▸ Work item
Every line containing the string "additional" should be returned from the records.

━━ Material to process

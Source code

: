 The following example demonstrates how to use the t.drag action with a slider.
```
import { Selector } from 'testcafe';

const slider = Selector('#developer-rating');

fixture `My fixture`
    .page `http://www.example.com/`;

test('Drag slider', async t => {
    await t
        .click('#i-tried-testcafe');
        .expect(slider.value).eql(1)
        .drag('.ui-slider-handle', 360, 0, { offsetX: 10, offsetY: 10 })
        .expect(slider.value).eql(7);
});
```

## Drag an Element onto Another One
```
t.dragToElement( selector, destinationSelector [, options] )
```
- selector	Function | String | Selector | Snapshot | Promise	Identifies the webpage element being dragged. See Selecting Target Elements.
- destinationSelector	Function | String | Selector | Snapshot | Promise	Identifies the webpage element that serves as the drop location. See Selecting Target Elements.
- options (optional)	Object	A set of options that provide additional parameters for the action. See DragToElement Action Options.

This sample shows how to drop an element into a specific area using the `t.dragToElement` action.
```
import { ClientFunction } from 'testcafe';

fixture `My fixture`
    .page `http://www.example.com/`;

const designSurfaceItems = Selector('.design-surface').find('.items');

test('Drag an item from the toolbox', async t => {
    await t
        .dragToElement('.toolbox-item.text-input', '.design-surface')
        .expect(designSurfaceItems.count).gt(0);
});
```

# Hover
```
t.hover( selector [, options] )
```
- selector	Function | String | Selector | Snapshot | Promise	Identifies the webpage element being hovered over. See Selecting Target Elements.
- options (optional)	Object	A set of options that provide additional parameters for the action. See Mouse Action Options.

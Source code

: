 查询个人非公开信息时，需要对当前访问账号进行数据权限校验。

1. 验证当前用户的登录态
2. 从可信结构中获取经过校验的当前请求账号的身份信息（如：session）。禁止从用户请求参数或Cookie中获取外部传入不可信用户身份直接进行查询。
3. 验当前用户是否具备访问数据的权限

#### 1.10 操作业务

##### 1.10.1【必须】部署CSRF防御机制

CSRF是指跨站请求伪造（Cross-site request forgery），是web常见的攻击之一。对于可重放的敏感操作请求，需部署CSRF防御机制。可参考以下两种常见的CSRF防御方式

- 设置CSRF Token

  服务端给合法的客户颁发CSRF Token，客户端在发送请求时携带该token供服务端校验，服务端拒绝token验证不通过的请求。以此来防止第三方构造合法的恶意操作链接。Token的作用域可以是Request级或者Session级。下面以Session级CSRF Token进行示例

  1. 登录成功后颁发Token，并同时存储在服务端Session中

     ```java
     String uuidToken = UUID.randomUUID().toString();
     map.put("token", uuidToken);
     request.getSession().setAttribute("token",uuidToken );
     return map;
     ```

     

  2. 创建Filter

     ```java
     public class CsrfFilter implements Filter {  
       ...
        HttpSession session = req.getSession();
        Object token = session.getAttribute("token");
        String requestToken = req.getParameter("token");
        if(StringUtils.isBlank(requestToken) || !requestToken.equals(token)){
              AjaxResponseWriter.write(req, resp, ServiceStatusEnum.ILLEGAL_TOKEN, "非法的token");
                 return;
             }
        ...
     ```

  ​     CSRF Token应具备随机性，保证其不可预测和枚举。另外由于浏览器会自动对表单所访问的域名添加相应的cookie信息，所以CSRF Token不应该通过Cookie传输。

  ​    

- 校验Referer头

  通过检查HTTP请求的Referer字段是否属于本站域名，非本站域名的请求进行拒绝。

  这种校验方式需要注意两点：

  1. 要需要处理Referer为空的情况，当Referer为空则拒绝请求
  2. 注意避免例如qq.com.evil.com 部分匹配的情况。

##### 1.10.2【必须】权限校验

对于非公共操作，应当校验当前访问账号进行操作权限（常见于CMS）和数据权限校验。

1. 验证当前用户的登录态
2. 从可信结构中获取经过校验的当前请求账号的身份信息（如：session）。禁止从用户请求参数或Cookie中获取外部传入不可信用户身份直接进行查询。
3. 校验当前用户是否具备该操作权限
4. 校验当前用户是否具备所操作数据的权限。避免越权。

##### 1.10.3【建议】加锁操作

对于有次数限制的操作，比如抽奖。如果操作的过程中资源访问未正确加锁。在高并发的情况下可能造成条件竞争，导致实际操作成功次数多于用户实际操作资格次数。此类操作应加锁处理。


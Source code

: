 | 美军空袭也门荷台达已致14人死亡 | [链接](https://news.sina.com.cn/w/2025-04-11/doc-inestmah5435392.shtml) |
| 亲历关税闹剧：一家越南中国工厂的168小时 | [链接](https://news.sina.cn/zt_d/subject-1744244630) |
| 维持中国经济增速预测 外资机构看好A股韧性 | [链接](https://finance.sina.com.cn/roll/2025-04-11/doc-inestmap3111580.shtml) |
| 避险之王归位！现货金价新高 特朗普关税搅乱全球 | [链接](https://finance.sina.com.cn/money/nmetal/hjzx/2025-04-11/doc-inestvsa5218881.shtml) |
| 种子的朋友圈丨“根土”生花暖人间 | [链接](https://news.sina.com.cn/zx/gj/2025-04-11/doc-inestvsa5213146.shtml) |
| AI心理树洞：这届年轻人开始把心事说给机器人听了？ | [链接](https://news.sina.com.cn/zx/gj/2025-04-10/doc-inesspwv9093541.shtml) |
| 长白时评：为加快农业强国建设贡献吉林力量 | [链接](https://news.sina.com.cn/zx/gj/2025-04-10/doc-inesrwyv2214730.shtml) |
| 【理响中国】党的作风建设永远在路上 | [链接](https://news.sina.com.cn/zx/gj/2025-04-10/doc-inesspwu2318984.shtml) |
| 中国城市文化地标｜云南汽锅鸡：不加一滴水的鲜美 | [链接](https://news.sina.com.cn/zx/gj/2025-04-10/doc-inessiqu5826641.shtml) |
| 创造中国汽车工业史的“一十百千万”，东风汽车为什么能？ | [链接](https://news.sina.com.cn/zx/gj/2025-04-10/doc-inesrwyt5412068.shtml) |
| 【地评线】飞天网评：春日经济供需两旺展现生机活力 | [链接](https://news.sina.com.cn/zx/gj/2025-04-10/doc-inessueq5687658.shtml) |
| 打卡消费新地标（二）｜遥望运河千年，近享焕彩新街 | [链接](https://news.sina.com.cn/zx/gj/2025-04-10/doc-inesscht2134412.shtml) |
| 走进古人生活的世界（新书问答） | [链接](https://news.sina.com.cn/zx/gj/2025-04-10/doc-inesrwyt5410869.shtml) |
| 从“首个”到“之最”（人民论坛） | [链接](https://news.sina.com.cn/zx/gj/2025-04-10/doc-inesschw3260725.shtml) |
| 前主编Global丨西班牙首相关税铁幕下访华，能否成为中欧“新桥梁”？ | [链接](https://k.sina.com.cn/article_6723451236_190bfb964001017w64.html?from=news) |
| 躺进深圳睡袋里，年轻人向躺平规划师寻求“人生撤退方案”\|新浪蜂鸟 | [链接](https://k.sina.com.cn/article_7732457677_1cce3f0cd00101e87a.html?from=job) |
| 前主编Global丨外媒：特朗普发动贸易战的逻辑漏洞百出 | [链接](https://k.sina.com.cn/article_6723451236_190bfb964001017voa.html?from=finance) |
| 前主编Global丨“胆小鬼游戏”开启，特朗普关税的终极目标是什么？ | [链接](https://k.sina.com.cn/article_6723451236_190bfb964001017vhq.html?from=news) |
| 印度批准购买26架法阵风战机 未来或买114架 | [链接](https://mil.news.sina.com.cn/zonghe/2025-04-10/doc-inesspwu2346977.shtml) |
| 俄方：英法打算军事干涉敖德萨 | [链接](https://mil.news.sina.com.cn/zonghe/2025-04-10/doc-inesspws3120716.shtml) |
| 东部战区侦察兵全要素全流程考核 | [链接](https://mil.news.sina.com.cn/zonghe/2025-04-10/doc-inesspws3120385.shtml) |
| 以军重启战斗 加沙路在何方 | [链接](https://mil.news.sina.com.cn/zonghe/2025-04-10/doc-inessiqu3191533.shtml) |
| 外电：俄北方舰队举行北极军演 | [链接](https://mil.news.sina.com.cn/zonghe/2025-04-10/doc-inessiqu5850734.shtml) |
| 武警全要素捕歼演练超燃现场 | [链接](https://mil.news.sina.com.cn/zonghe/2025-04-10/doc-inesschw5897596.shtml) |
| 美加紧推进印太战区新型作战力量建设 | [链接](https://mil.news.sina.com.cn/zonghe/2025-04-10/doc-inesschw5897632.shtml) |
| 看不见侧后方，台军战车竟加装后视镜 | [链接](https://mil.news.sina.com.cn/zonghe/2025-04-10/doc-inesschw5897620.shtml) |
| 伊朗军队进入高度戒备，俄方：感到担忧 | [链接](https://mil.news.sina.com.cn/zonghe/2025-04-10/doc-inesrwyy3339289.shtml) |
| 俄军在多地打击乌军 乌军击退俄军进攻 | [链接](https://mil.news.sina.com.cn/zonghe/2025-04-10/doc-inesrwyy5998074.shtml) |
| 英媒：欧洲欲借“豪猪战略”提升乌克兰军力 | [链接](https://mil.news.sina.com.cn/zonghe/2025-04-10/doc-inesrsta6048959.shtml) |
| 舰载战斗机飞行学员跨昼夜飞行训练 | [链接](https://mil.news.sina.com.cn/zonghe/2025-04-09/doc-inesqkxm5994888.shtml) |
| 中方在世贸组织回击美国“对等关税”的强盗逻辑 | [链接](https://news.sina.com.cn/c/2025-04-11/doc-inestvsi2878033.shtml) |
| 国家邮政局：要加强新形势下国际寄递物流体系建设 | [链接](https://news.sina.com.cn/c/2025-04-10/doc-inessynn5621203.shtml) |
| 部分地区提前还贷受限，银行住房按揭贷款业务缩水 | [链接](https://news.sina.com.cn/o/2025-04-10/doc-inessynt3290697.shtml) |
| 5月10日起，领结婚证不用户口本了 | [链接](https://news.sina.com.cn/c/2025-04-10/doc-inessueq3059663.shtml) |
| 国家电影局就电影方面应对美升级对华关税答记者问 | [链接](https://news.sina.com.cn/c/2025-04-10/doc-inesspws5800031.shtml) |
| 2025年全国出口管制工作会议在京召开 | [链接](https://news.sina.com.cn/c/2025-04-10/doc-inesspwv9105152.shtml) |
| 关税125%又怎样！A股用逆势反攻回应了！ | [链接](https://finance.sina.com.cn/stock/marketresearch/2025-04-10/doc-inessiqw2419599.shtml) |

━━━━

▸ Answer to the problem
- options (optional)	Object	A set of options that provide additional parameters for the action. See DragToElement Action Options.
- options (optional)	Object	A set of options that provide additional parameters for the action. See Mouse Action Options.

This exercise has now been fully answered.